Intrusion Protection Systems get hot

Taxed with providing an ever-expanding range of complex security functions, IPS vendors are rising to the challenge, transforming their wares to go beyond simply identifying and stopping attacks based on updated threat profiles.

The IPS market is undergoing significant changes as demand for security services grows, said Jim Slaby, network security analyst at Yankee Group. “You see companies integrating IPSes, as well as pushing them to the edge of the network and also back to the center,” Slaby said.

Worldwide revenue for network-based in-line IPSes last year was approximately $128 million, according to a recent report by Infonetics, a research company. The report estimates a market growth rate of approximately 39 percent between 2004 and 2008.

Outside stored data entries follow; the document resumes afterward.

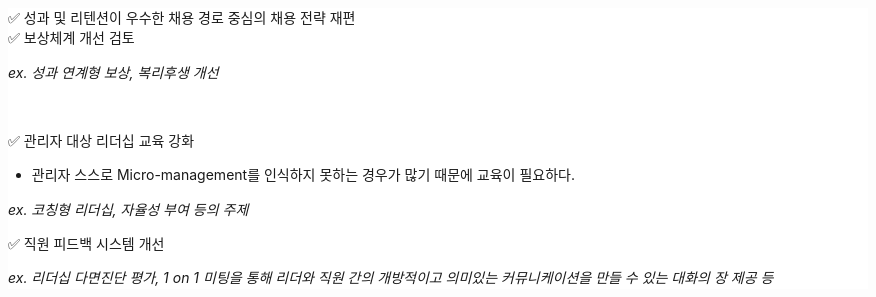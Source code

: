 ✅ 성과 및 리텐션이 우수한 채용 경로 중심의 채용 전략 재편  
✅ 보상체계 개선 검토

*ex. 성과 연계형 보상, 복리후생 개선*

<br>

✅ 관리자 대상 리더십 교육 강화

- 관리자 스스로 Micro-management를 인식하지 못하는 경우가 많기 때문에 교육이 필요하다.

*ex. 코칭형 리더십, 자율성 부여 등의 주제*

✅ 직원 피드백 시스템 개선

*ex. 리더십 다면진단 평가, 1 on 1 미팅을 통해 리더와 직원 간의 개방적이고 의미있는 커뮤니케이션을 만들 수 있는 대화의 장 제공 등*
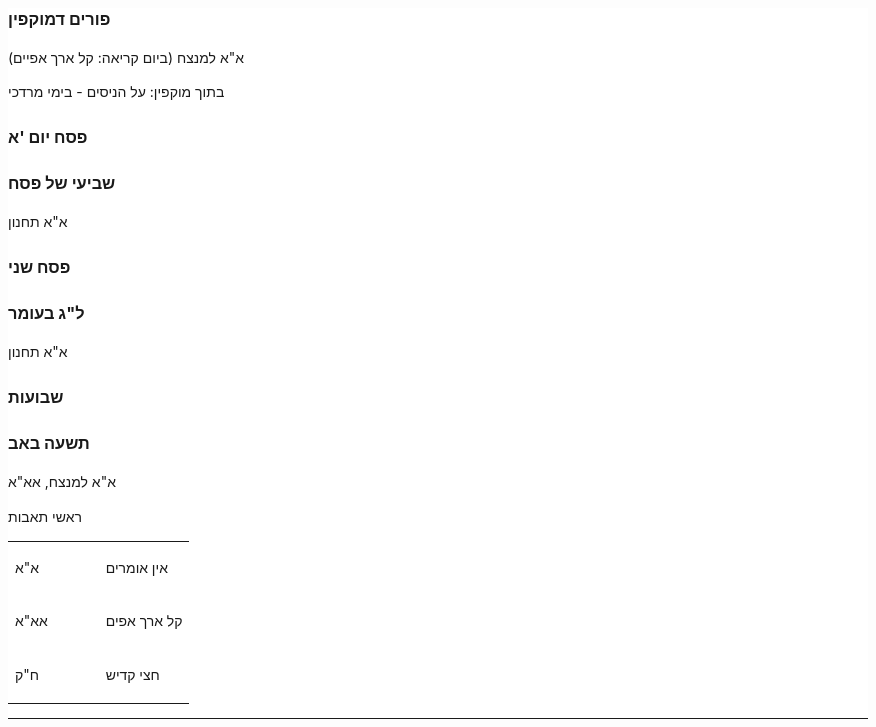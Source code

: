 ### פורים דמוקפין

א"א למנצח (ביום קריאה: קל ארך אפיים)

בתוך מוקפין: על הניסים - בימי מרדכי

### פסח יום 'א

### שביעי של פסח

א"א תחנון

### פסח שני

### ל"ג בעומר

א"א תחנון

### שבועות

### תשעה באב

א"א למנצח, אא"א

ראשי תאבות

<table>
<col width="50%" />
<col width="50%" />
<tbody>
<tr class="odd">
<td align="left"><p>א&quot;א</p></td>
<td align="left"><p>אין אומרים</p></td>
</tr>
<tr class="even">
<td align="left"><p>אא&quot;א</p></td>
<td align="left"><p>קל ארך אפים</p></td>
</tr>
<tr class="odd">
<td align="left"><p>ח&quot;ק</p></td>
<td align="left"><p>חצי קדיש</p></td>
</tr>
</tbody>
</table>

* * * * *


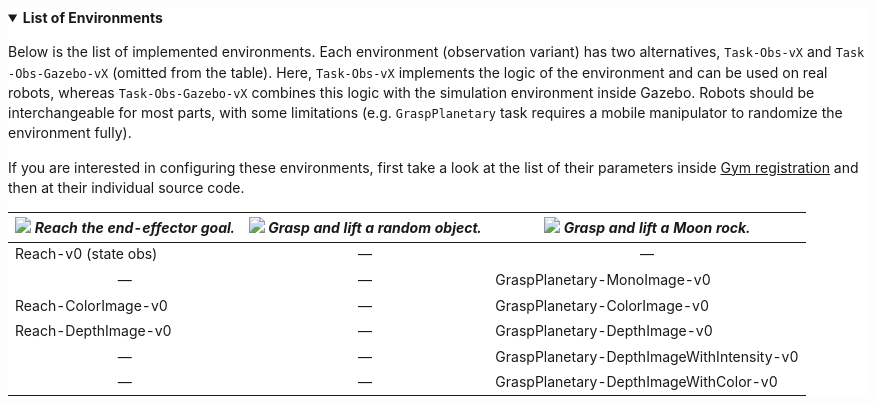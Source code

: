 <details open><summary><b>List of Environments</b></summary>

Below is the list of implemented environments. Each environment (observation variant) has two alternatives, `Task-Obs-vX` and `Task-Obs-Gazebo-vX` (omitted from the table). Here, `Task-Obs-vX` implements the logic of the environment and can be used on real robots, whereas `Task-Obs-Gazebo-vX` combines this logic with the simulation environment inside Gazebo. Robots should be interchangeable for most parts, with some limitations (e.g. `GraspPlanetary` task requires a mobile manipulator to randomize the environment fully).

If you are interested in configuring these environments, first take a look at the list of their parameters inside [Gym registration](./drl_grasping/envs/__init__.py) and then at their individual source code.

<div align="center" class="tg-wrap">
<table>
<thead>
  <tr align="center" valign="bottom">
    <th>
      <img width="100.0%" src="https://user-images.githubusercontent.com/22929099/177349186-978fa919-c2ab-40f2-b667-830c42c83ce8.png"/>
      <em>Reach the end-effector goal.</em>
    </th>
    <th>
      <img width="100.0%" src="https://user-images.githubusercontent.com/22929099/177349182-09a0202f-37b1-4240-82c1-3c00e5c17293.png"/>
      <em>Grasp and lift a random object.</em>
    </th>
    <th>
      <img width="100.0%" src="https://user-images.githubusercontent.com/22929099/177349185-037a1ed6-f46a-44e1-bba2-e1557d1b894c.png"/>
      <em>Grasp and lift a Moon rock.</em>
    </th>
  </tr>
</thead>
<tbody>
  <tr>
    <td>Reach-v0 (state obs)</td>
    <td align="center">—</td>
    <td align="center">—</td>
  </tr>
  <tr>
    <td align="center">—</td>
    <td align="center">—</td>
    <td>GraspPlanetary-MonoImage-v0</td>
  </tr>
  <tr>
    <td>Reach-ColorImage-v0</td>
    <td align="center">—</td>
    <td>GraspPlanetary-ColorImage-v0</td>
  </tr>
  <tr>
    <td>Reach-DepthImage-v0</td>
    <td align="center">—</td>
    <td>GraspPlanetary-DepthImage-v0</td>
  </tr>
  <tr>
    <td align="center">—</td>
    <td align="center">—</td>
    <td>GraspPlanetary-DepthImageWithIntensity-v0</td>
  </tr>
  <tr>
    <td align="center">—</td>
    <td align="center">—</td>
    <td>GraspPlanetary-DepthImageWithColor-v0</td>
  </tr>
  <tr>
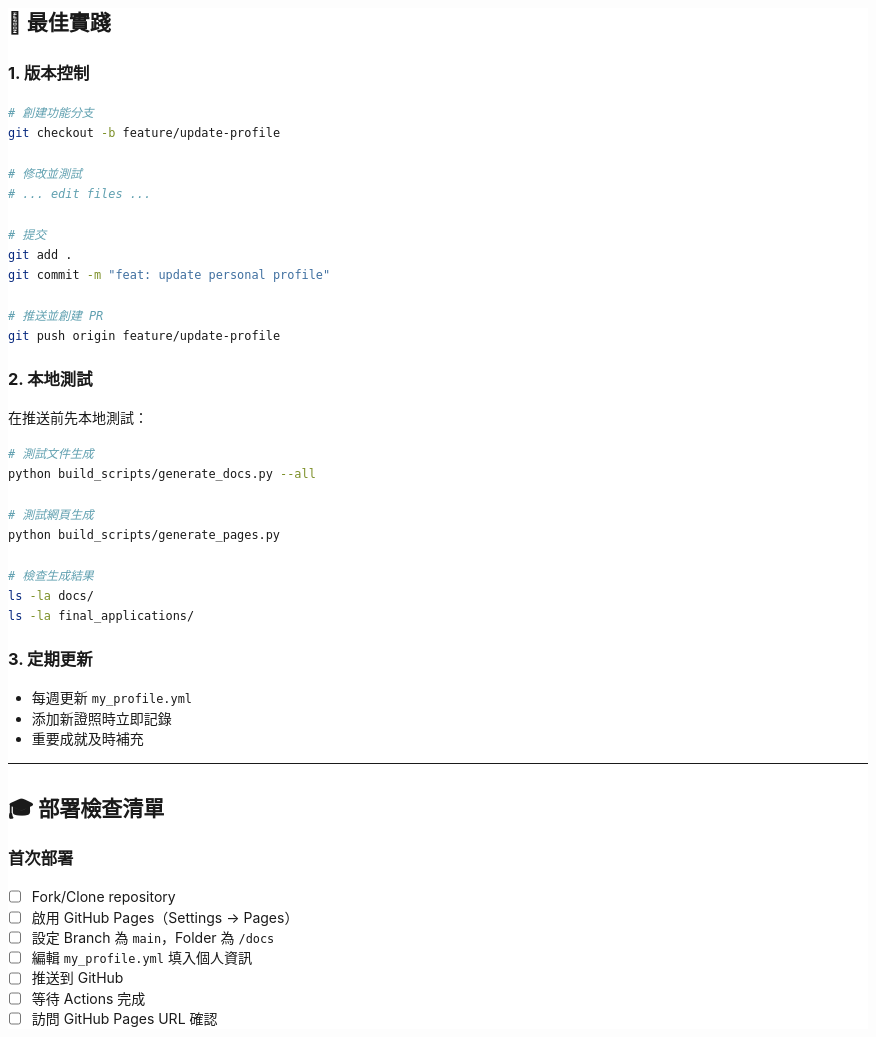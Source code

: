 
## 📝 最佳實踐

### 1. 版本控制

```bash
# 創建功能分支
git checkout -b feature/update-profile

# 修改並測試
# ... edit files ...

# 提交
git add .
git commit -m "feat: update personal profile"

# 推送並創建 PR
git push origin feature/update-profile
```

### 2. 本地測試

在推送前先本地測試：

```bash
# 測試文件生成
python build_scripts/generate_docs.py --all

# 測試網頁生成
python build_scripts/generate_pages.py

# 檢查生成結果
ls -la docs/
ls -la final_applications/
```

### 3. 定期更新

- 每週更新 `my_profile.yml`
- 添加新證照時立即記錄
- 重要成就及時補充

---

## 🎓 部署檢查清單

### 首次部署

- [ ] Fork/Clone repository
- [ ] 啟用 GitHub Pages（Settings → Pages）
- [ ] 設定 Branch 為 `main`，Folder 為 `/docs`
- [ ] 編輯 `my_profile.yml` 填入個人資訊
- [ ] 推送到 GitHub
- [ ] 等待 Actions 完成
- [ ] 訪問 GitHub Pages URL 確認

Last week, Imperva released the latest version of SecureSphere Dynamic Profiling Firewall, designed to protect multiple environments and systems, including databases, Web services, and networks. The SecureSphere Firewall protects datacenters against external and internal Web application and Web services attacks, database breaches, and server worm infections.

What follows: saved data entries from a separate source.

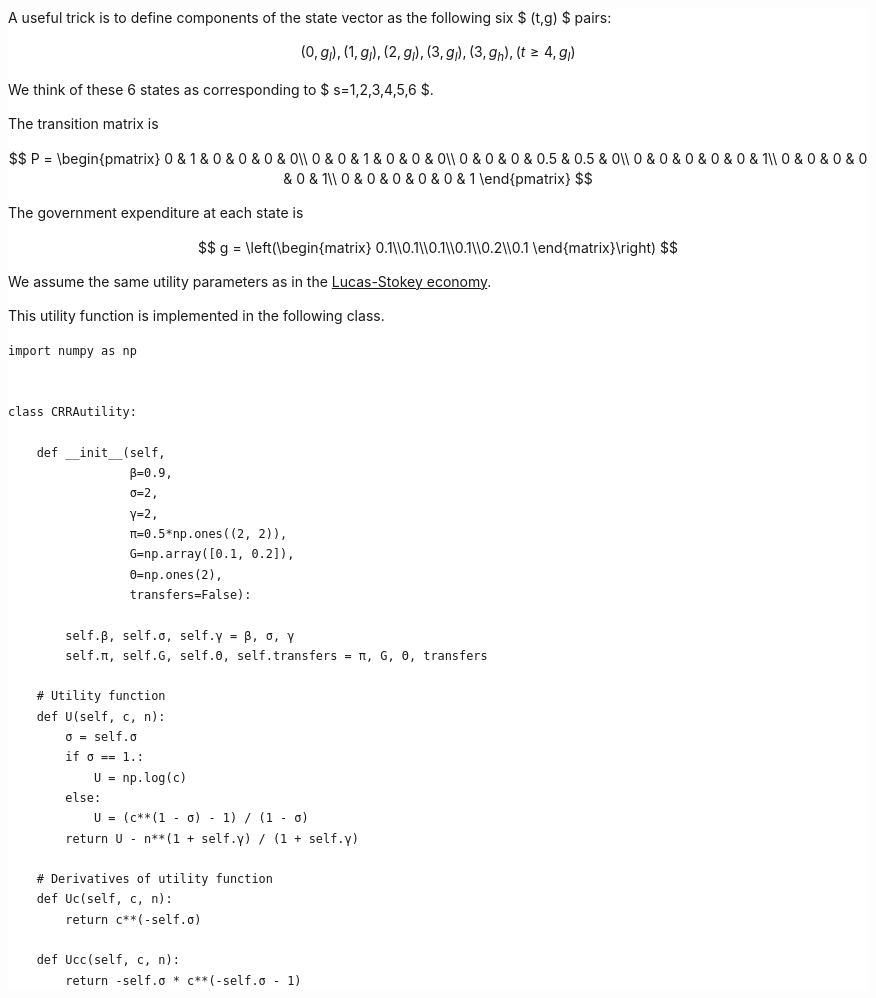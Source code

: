 
A useful trick is to define  components of the state vector as the following six
$ (t,g) $ pairs:

$$
(0,g_l), (1,g_l), (2,g_l), (3,g_l), (3,g_h), (t\geq 4,g_l)
$$

We think of these 6 states as corresponding to $ s=1,2,3,4,5,6 $.

The transition matrix is

$$
P = \begin{pmatrix}
  0 & 1 & 0 & 0   & 0   & 0\\
  0 & 0 & 1 & 0   & 0   & 0\\
  0 & 0 & 0 & 0.5 & 0.5 & 0\\
  0 & 0 & 0 & 0   & 0   & 1\\
  0 & 0 & 0 & 0   & 0   & 1\\
  0 & 0 & 0 & 0   & 0   & 1
\end{pmatrix}
$$

The government expenditure at  each state is

$$
g = \left(\begin{matrix} 0.1\\0.1\\0.1\\0.1\\0.2\\0.1 \end{matrix}\right)
$$

We assume the same utility parameters as in the [Lucas-Stokey economy](https://python-programming.quantecon.org/opt_tax_recur.html).

This utility function is implemented in the following class.


```python3 hide-output=false
import numpy as np


class CRRAutility:

    def __init__(self,
                 β=0.9,
                 σ=2,
                 γ=2,
                 π=0.5*np.ones((2, 2)),
                 G=np.array([0.1, 0.2]),
                 Θ=np.ones(2),
                 transfers=False):

        self.β, self.σ, self.γ = β, σ, γ
        self.π, self.G, self.Θ, self.transfers = π, G, Θ, transfers

    # Utility function
    def U(self, c, n):
        σ = self.σ
        if σ == 1.:
            U = np.log(c)
        else:
            U = (c**(1 - σ) - 1) / (1 - σ)
        return U - n**(1 + self.γ) / (1 + self.γ)

    # Derivatives of utility function
    def Uc(self, c, n):
        return c**(-self.σ)

    def Ucc(self, c, n):
        return -self.σ * c**(-self.σ - 1)

```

In addition, Radware introduced a new version of its DefensePro IPS last week, designed to protect against hackers who exploit SSL tunnels to launch DoS and DDoS attacks.

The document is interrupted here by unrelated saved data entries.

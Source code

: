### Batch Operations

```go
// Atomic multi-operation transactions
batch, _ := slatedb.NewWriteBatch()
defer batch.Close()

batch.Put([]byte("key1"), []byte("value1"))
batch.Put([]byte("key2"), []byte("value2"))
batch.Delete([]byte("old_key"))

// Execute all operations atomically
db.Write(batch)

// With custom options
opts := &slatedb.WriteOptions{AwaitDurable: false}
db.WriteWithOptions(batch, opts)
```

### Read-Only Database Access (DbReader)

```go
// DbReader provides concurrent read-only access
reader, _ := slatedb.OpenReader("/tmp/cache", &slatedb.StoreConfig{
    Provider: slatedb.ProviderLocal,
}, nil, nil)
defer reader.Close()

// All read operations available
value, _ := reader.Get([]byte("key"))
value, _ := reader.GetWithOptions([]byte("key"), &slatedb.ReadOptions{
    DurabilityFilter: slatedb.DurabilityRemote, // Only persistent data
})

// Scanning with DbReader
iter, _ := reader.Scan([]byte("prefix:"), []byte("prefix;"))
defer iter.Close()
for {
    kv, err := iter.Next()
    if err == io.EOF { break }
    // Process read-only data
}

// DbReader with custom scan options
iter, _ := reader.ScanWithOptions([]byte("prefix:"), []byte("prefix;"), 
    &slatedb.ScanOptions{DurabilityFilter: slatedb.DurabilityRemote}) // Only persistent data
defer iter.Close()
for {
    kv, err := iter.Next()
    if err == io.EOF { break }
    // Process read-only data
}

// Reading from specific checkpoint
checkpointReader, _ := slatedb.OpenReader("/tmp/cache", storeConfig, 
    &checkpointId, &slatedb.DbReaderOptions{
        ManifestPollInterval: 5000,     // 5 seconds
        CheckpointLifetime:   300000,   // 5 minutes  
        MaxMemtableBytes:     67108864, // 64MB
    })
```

Also last week, SourceFire announced a new version of its SourceFire 3D System IPS, which integrates anomaly detection capabilities into the product. The new version allows IT managers to set thresholds to measure suspicious activities, customize alerts, and automate responses. NitroSecurity recently released NitroSecurity IPS 6.0, which also uses both signature and anomaly

detection techniques to increase the speed of response to any threat. Also among recent releases, StillSecure’s Border Guard IDS/IPS includes enterprise functions to ease the administration of multiple Border Guard nodes.

The product allows companies to install one or more Border Guard nodes and use a new multinode manager to manage and administer each node centrally.

Last month, Top Layer Networks introduced SecureCommand+, which offers centralized IPS management with event correlation and a reporting engine.

In some cases, companies are integrating IPSes into switches. 3Com recently added several switches designed for converged networks with built-in quarantine protection, thanks to the company’s recent acquisition of IPS provider TippingPoint.

In addition to the IPSes, Avinti, a provider of e-mail outbreak protection, introduced iSolation Server 2.0 this month, using VM technology to test e-mail messages and identify viruses for which there are no known patterns or signatures.